Even though Virginia law bars nearly all law enforcement use of unmanned aircraft until July of next year, the Wise County Commonwealth’s Attorney is eager to get started.
Ronald K. Elkins claims the wording of the law should allow limited police use of drones during the current moratorium. He’s asking if Virginia Attorney General Mark Herring agrees with his view of the statute.
The ACLU of Virginia disagrees. The group says Elkins is trying to get around the clear intent of the General Assembly when it passed a two-year moratorium on police drones.
The statute – passed in 2012 – bars law enforcement use of an “unmanned aircraft system” before July 1, 2015.
Elkins says, since the law forbids use of a “system,” it is “clear that the use of single unmanned aerial vehicle” – authorized by a search warrant – would not be subject to the ban.
“This is a transparent effort to circumvent the clear intention of the legislature which was to ban ALL drone use by law enforcement and regulatory agencies for two years, except in very narrowly defined circumstances,” said Claire Guthrie Gastañaga, ACLU of Virginia executive director.
Elkins said he has no intention of allowing general surveillance with a drone.
“My intention is not to violate anybody’s Fourth Amendment rights, absolutely not,” Elkins said in an interview. He proposes police drone use only with a specific search warrant.
Elkins said he can envision a number of ways drones could be useful, both for law enforcement and other government services. He said he wished authorities could have used a drone to help search for a missing child in one recent case.
Elkins said the commissioner of revenue might be able to better assess property values using drones to peer over fences. Officials might put up a drone to evaluate an illegal dump.
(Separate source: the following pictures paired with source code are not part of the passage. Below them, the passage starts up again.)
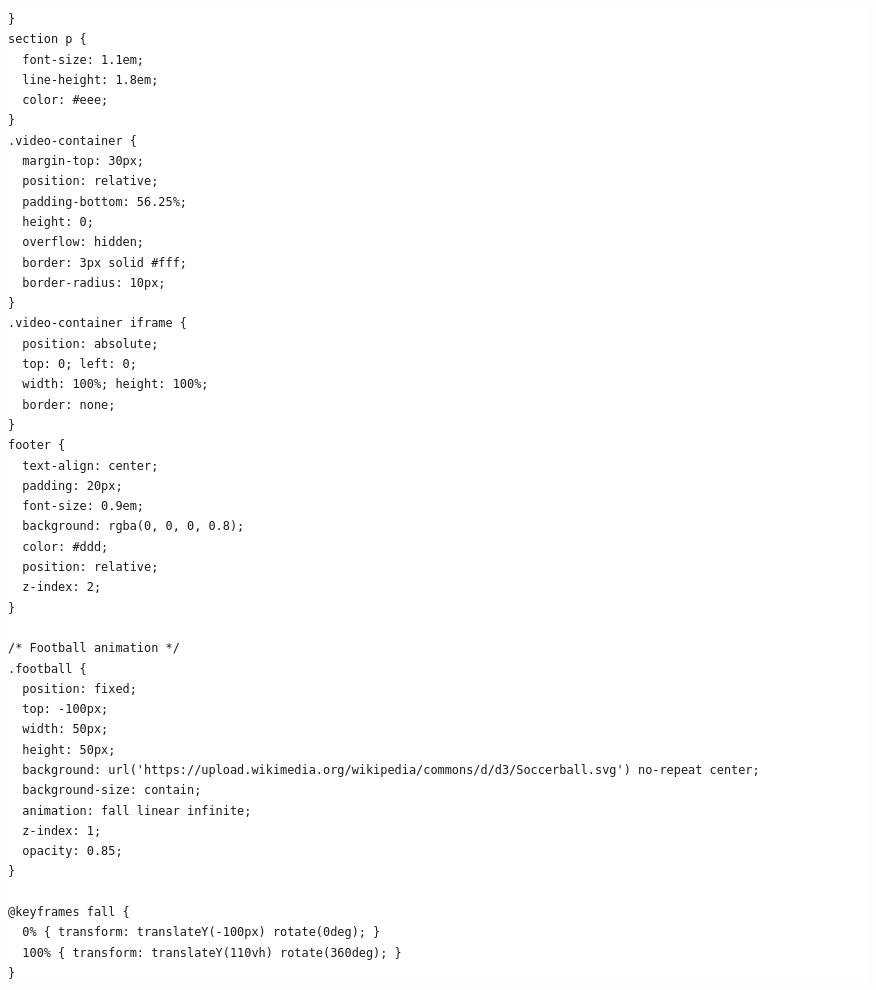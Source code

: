     }
    section p {
      font-size: 1.1em;
      line-height: 1.8em;
      color: #eee;
    }
    .video-container {
      margin-top: 30px;
      position: relative;
      padding-bottom: 56.25%;
      height: 0;
      overflow: hidden;
      border: 3px solid #fff;
      border-radius: 10px;
    }
    .video-container iframe {
      position: absolute;
      top: 0; left: 0;
      width: 100%; height: 100%;
      border: none;
    }
    footer {
      text-align: center;
      padding: 20px;
      font-size: 0.9em;
      background: rgba(0, 0, 0, 0.8);
      color: #ddd;
      position: relative;
      z-index: 2;
    }

    /* Football animation */
    .football {
      position: fixed;
      top: -100px;
      width: 50px;
      height: 50px;
      background: url('https://upload.wikimedia.org/wikipedia/commons/d/d3/Soccerball.svg') no-repeat center;
      background-size: contain;
      animation: fall linear infinite;
      z-index: 1;
      opacity: 0.85;
    }

    @keyframes fall {
      0% { transform: translateY(-100px) rotate(0deg); }
      100% { transform: translateY(110vh) rotate(360deg); }
    }
  </style>
</head>
<body>
  <header>
    <!-- Replace profile.jpg with your DP file -->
“I would love to have an aerial view of a crime scene as it’s being worked,” he said.
Elkins said the technology is there to aid authorities, and regulating it “will be an issue for years to come.”
The prosecutor said he would not be surprised if Herring does not agree with his interpretation of the moratorium language.
“I just want to have a definitive answer, once and for all,” he said.
Gastañaga said it’s time to discuss how the technology will be used after the moratorium expires.
“We hope that law enforcement will come to the table to discuss legislation to establish basic principles that will guide all future use of this technology instead of spending time trying to get around the moratorium now in place,” she said.